GOAL OF THE EXERCISE -> Output all entries verbatim, dropping pictures.
==========
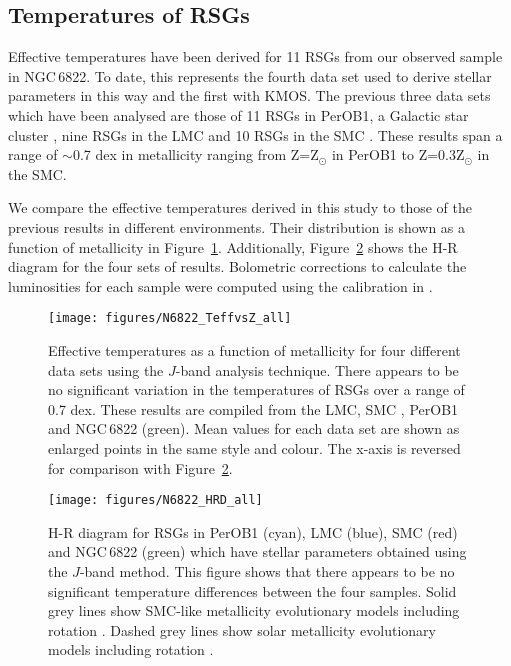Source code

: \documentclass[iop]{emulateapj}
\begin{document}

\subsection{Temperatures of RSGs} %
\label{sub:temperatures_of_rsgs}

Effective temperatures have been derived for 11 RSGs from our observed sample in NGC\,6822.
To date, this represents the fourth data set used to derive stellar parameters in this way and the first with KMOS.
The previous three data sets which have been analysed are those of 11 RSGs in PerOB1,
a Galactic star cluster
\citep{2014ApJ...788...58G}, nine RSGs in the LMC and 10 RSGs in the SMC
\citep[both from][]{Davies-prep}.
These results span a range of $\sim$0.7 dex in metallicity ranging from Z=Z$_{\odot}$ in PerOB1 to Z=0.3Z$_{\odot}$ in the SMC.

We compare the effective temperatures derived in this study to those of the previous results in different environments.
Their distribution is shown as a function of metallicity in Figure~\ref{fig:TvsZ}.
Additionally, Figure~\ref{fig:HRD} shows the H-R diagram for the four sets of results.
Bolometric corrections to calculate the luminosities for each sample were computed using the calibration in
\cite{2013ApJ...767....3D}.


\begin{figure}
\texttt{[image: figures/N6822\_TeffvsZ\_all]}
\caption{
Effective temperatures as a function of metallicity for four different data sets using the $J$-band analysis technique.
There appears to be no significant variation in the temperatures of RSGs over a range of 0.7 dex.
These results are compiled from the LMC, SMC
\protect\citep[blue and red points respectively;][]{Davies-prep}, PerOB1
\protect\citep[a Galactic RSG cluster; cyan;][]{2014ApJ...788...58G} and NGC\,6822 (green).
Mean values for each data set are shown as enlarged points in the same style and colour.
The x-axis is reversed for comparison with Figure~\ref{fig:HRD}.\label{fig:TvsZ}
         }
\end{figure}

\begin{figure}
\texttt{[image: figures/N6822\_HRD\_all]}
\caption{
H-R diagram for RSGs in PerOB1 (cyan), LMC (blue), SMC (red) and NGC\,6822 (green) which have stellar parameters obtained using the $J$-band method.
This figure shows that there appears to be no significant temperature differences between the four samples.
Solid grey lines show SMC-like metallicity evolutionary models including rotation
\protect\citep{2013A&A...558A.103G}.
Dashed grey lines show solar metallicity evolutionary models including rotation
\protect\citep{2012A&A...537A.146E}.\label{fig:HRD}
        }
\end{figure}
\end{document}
==========
TASK ANSWER ->
Source code

: \documentclass[iop]{emulateapj}
\begin{document}

\subsection{Temperatures of RSGs} %
\label{sub:temperatures_of_rsgs}

Effective temperatures have been derived for 11 RSGs from our observed sample in NGC\,6822.
To date, this represents the fourth data set used to derive stellar parameters in this way and the first with KMOS.
The previous three data sets which have been analysed are those of 11 RSGs in PerOB1,
a Galactic star cluster
\citep{2014ApJ...788...58G}, nine RSGs in the LMC and 10 RSGs in the SMC
\citep[both from][]{Davies-prep}.
These results span a range of $\sim$0.7 dex in metallicity ranging from Z=Z$_{\odot}$ in PerOB1 to Z=0.3Z$_{\odot}$ in the SMC.

We compare the effective temperatures derived in this study to those of the previous results in different environments.
Their distribution is shown as a function of metallicity in Figure~\ref{fig:TvsZ}.
Additionally, Figure~\ref{fig:HRD} shows the H-R diagram for the four sets of results.
Bolometric corrections to calculate the luminosities for each sample were computed using the calibration in
\cite{2013ApJ...767....3D}.


\begin{figure}
\texttt{[image: figures/N6822\_TeffvsZ\_all]}
\caption{
Effective temperatures as a function of metallicity for four different data sets using the $J$-band analysis technique.
There appears to be no significant variation in the temperatures of RSGs over a range of 0.7 dex.
These results are compiled from the LMC, SMC
\protect\citep[blue and red points respectively;][]{Davies-prep}, PerOB1
\protect\citep[a Galactic RSG cluster; cyan;][]{2014ApJ...788...58G} and NGC\,6822 (green).
Mean values for each data set are shown as enlarged points in the same style and colour.
The x-axis is reversed for comparison with Figure~\ref{fig:HRD}.\label{fig:TvsZ}
         }
\end{figure}

\begin{figure}
\texttt{[image: figures/N6822\_HRD\_all]}
\caption{
H-R diagram for RSGs in PerOB1 (cyan), LMC (blue), SMC (red) and NGC\,6822 (green) which have stellar parameters obtained using the $J$-band method.
This figure shows that there appears to be no significant temperature differences between the four samples.
Solid grey lines show SMC-like metallicity evolutionary models including rotation
\protect\citep{2013A&A...558A.103G}.
Dashed grey lines show solar metallicity evolutionary models including rotation
\protect\citep{2012A&A...537A.146E}.\label{fig:HRD}
        }
\end{figure}
\end{document}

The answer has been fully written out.